Domestic abuse, murder, attempted suicide and infidelity.





I then facilitated and played in a game of ‘A Penny for my Thoughts’. This is a game about regaining lost memories through shared treatment, with an experimental drug that allows you to pick up the others’ lost memories. In this game the key elements of your lost memories are shaped by the other players, and it makes use of Improv drama techniques.

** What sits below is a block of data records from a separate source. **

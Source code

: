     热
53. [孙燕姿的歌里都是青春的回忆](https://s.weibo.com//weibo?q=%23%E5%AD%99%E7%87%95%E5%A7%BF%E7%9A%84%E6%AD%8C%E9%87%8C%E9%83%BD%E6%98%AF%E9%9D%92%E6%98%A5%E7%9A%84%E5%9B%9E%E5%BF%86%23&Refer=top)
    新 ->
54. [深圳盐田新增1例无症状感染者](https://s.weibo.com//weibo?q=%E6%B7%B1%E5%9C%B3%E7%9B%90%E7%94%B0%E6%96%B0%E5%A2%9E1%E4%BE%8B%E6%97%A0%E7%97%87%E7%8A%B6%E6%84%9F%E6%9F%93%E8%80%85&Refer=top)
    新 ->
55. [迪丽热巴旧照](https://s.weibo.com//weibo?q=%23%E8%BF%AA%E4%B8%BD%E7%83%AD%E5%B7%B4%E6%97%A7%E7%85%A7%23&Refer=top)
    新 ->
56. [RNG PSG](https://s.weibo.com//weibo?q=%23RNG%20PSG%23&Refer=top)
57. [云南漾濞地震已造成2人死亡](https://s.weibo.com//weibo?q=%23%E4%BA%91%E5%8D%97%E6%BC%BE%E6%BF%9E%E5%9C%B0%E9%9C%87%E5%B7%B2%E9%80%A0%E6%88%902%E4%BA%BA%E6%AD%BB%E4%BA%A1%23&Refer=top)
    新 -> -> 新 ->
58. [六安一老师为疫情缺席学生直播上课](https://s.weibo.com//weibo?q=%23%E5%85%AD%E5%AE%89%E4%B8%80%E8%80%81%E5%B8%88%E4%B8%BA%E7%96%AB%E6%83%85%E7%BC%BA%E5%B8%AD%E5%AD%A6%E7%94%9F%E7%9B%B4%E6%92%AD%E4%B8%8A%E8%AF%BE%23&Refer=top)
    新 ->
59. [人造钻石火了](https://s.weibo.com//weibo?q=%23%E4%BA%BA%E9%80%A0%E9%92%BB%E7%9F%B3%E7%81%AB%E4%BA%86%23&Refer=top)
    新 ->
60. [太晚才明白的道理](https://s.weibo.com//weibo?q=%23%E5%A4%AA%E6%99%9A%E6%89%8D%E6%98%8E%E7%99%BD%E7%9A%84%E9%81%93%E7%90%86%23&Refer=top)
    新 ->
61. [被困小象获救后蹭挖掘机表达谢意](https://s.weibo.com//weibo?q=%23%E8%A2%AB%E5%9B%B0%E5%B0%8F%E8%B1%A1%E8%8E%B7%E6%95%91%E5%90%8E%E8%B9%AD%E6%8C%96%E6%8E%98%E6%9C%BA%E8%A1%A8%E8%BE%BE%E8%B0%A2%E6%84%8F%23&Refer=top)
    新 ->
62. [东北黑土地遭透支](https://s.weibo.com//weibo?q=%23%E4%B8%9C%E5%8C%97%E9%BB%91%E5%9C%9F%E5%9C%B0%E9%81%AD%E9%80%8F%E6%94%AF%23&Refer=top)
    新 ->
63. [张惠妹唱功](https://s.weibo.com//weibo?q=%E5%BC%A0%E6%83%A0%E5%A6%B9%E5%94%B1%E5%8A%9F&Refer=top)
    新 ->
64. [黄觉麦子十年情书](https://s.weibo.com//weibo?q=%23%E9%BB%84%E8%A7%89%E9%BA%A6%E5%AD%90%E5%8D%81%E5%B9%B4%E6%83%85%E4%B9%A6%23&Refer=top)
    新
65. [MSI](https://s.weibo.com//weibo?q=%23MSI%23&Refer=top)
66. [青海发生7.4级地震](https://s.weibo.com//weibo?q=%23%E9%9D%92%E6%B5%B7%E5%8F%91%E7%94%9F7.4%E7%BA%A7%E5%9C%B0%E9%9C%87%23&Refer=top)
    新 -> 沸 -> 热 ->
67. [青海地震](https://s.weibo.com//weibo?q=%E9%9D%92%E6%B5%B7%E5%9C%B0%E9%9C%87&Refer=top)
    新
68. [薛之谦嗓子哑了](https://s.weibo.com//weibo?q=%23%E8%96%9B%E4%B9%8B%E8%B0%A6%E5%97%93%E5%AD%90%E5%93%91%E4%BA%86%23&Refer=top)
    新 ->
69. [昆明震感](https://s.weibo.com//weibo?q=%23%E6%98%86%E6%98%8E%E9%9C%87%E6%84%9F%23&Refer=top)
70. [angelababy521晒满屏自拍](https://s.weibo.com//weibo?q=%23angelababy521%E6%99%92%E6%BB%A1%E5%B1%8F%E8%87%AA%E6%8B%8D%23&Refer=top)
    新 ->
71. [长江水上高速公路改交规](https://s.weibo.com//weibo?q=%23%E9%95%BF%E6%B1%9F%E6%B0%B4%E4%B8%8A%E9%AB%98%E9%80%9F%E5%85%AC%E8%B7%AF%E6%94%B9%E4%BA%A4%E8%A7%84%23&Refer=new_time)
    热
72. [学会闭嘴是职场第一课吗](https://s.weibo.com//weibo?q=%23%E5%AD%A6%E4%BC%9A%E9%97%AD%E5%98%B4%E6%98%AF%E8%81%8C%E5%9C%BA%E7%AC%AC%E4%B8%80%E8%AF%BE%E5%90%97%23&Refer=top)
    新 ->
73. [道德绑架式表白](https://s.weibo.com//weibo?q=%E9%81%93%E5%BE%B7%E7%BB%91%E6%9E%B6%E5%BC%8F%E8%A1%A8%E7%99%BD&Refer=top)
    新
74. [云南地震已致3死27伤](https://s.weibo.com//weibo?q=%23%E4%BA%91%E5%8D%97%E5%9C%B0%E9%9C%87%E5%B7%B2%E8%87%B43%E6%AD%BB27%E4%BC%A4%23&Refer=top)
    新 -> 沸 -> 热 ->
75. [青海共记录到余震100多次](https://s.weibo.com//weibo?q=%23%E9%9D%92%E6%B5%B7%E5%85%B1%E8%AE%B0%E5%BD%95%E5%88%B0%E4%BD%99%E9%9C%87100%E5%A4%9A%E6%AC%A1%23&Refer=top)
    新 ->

I played this with Jess, Marc and Jay. 

We had a character whose happiest memory was a birthday with a lovely gift from her sister, followed by an unpleasant memory where her partner revealed he was having an affair with that same sister. Finally in her traumatic memory she discovered that she’d attacked, and killed her sister. This player decided not to retain these memories as they were too traumatic and didn’t want to know they’d killed their sister.
Then there was a woman whose happy memory was taking a boyfriend to meet her family for the first time. In their unpleasant memory it was years later and the house they and their children were living in was on fire – and the fire had been set deliberately. As they escaped they were watched by a man. In the final memory this man, who was her abusive ex, turned up at the new house and attacked her, she fought back and killed him. She decided to keep her memories because of her children.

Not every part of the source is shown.